The authors seem to go overboard in railing repeatedly against the evils of price discrimination and cost shifting. A more informed review of the checkered history of Robinson-Patman Act enforcement would be useful, as well as a greater appreciation of how imposing a rule of uniform pricing for all purchasers ("everyday high prices"?) might lead to government price regulation, at worst (see Maryland), or a brittle chilling of information signals from the demand side, at best.
Most of the authors’ final recommendations for changes in government policy, beyond the realm of health information development, either aim cannons at phantom menaces or recycle the conventional catechism about the necessity of universal coverage. They detract from what should have been an important message: We need to know what works and then reward most those who deliver it best. Or, as Porter and Teisberg write midway through the book, "Information initiatives need to start with simple steps rather than grand initiatives" (emphasis added). That’s a generic prescription that needs refilling.
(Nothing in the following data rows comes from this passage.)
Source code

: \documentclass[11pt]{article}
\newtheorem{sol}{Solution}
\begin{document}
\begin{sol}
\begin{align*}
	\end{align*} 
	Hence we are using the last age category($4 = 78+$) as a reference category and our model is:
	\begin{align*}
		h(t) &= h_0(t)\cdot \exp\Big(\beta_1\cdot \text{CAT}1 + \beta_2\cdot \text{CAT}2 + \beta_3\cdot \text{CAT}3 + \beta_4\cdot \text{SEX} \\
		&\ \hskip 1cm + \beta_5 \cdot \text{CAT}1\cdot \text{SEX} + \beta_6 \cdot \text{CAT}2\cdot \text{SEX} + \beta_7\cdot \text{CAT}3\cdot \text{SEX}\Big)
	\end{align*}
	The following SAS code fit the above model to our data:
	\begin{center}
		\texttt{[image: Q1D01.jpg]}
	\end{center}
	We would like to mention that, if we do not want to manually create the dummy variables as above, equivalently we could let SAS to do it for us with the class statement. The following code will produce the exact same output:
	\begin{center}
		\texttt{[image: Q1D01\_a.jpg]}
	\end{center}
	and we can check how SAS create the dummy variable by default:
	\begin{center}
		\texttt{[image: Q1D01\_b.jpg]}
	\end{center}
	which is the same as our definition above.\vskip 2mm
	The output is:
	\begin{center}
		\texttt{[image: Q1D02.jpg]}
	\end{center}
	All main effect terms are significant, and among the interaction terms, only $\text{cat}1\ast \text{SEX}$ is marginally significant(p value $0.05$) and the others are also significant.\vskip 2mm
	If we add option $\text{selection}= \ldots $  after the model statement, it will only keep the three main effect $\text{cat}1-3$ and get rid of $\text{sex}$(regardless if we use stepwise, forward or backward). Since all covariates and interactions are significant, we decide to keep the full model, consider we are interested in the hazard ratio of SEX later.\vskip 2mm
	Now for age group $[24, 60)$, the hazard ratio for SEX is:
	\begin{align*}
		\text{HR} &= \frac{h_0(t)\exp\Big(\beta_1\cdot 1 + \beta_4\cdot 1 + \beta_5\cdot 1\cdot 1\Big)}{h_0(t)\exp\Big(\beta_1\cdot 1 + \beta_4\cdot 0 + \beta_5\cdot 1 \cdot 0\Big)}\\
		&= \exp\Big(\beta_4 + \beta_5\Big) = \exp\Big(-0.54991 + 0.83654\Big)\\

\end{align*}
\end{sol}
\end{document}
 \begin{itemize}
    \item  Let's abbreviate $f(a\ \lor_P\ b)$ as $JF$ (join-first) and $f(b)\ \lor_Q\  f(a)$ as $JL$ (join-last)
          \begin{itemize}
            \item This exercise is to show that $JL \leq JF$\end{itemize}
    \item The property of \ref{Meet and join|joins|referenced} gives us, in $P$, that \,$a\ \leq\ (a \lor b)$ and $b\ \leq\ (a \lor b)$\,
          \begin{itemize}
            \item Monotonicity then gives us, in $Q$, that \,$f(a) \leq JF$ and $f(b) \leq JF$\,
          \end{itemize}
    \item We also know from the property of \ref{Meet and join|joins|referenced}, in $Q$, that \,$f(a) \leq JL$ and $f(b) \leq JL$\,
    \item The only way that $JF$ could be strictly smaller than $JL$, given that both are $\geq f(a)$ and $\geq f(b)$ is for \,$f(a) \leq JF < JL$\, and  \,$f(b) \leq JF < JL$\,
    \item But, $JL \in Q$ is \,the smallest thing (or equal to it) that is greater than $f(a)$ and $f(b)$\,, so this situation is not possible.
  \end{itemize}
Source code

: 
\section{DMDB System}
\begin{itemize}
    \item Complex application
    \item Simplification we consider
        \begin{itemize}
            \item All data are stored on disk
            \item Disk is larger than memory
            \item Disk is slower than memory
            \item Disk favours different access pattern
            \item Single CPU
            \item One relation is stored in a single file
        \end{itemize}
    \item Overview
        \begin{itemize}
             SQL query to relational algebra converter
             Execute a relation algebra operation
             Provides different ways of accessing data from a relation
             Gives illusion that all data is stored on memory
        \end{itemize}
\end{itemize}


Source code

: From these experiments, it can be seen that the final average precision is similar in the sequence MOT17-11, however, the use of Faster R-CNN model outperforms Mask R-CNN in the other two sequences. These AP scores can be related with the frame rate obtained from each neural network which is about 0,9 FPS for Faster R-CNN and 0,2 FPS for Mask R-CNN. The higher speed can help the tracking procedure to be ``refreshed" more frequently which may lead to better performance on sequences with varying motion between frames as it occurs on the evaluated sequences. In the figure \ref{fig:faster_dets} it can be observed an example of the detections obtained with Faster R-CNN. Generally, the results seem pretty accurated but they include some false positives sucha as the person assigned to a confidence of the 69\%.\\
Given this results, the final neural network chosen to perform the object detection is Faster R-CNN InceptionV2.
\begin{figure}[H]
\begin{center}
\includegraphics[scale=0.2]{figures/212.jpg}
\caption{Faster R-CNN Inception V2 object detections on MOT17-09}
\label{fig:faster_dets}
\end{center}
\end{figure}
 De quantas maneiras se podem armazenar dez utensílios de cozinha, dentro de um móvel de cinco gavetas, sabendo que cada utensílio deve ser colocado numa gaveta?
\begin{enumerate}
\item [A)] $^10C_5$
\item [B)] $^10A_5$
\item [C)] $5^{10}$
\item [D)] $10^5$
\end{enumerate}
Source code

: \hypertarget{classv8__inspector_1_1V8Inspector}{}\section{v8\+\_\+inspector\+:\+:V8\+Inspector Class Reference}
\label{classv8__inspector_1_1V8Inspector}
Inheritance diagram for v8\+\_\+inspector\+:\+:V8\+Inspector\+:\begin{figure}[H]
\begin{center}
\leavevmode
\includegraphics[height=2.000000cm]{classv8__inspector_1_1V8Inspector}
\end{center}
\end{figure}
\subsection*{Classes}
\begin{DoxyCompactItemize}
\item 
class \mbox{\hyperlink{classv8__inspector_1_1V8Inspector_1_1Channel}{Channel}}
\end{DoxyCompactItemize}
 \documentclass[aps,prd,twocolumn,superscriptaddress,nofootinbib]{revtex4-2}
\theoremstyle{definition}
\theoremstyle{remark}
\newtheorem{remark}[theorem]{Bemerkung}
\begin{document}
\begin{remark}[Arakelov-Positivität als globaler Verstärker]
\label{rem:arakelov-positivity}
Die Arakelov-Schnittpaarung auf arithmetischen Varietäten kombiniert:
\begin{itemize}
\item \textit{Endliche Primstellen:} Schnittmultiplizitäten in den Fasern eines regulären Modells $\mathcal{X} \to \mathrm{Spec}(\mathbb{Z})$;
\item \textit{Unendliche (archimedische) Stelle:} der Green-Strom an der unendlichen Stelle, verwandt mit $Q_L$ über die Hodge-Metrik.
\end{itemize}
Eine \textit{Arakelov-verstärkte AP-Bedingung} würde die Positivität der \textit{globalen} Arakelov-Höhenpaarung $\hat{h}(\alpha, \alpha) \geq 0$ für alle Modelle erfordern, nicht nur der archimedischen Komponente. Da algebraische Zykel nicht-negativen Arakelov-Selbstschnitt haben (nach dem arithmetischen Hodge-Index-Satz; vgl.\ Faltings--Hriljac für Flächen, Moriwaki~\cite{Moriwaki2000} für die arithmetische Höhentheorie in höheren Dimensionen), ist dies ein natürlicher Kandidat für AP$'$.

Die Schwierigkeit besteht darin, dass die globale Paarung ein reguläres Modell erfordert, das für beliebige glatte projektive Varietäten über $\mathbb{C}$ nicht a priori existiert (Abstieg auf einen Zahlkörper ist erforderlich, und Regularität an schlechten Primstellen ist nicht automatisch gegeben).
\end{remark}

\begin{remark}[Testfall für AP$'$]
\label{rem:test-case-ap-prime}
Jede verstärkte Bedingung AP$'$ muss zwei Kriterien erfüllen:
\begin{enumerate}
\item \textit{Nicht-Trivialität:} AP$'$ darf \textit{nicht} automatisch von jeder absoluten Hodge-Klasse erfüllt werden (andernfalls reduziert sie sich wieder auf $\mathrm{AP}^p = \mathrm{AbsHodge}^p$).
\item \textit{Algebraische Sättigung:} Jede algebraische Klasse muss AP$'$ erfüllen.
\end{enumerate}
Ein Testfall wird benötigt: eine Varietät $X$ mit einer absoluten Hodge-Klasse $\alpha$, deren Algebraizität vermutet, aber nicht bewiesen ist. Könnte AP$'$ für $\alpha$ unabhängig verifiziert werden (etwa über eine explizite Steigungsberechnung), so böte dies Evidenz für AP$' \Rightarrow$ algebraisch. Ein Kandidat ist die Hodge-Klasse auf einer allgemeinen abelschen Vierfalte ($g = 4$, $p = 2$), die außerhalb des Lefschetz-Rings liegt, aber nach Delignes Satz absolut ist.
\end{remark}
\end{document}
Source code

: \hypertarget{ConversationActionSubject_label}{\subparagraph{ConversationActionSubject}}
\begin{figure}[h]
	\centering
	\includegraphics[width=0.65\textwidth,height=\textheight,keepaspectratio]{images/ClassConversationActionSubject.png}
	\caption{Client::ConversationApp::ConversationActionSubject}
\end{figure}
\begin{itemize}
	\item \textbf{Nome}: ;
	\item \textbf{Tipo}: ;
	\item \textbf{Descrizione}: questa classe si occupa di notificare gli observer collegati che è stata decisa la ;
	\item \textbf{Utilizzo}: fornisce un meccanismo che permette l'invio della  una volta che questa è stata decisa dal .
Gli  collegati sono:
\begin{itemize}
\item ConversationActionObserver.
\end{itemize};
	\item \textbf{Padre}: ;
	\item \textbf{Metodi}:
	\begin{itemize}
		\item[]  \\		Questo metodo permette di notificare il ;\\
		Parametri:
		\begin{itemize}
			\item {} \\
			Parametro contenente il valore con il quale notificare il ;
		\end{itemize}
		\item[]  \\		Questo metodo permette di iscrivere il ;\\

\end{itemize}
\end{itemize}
Thomas P. Miller is a resident fellow at AEI.
- M.E. Porter and E.O. Teisberg, "Redefining Competition in Health Care," Harvard Business Review 82, no. 6 (2004): 65-76.
- See S. Brown-Hruska, "Competing Models for Market Data Dissemination: A Comparison of Stock and Futures Markets," 20 June 2002, http://www.mercatus.org/publications/pubid.1219/pub_detail.asp (accessed 6 July 2006).
- "They appeal to those who believe that top-down control and oversight of providers is the only hope," write Porter and Teisberg as an indirect response to some critics of their strategy. See, for example, A.C. Enthoven and L.A. Tollen, "Competition in Health Care: It Takes Systems to Pursue Quality and Efficiency," Health Affairs 24 (2005): w420-w433 (published online 7 September 2005; 10.1377/hlthaff.w5.420).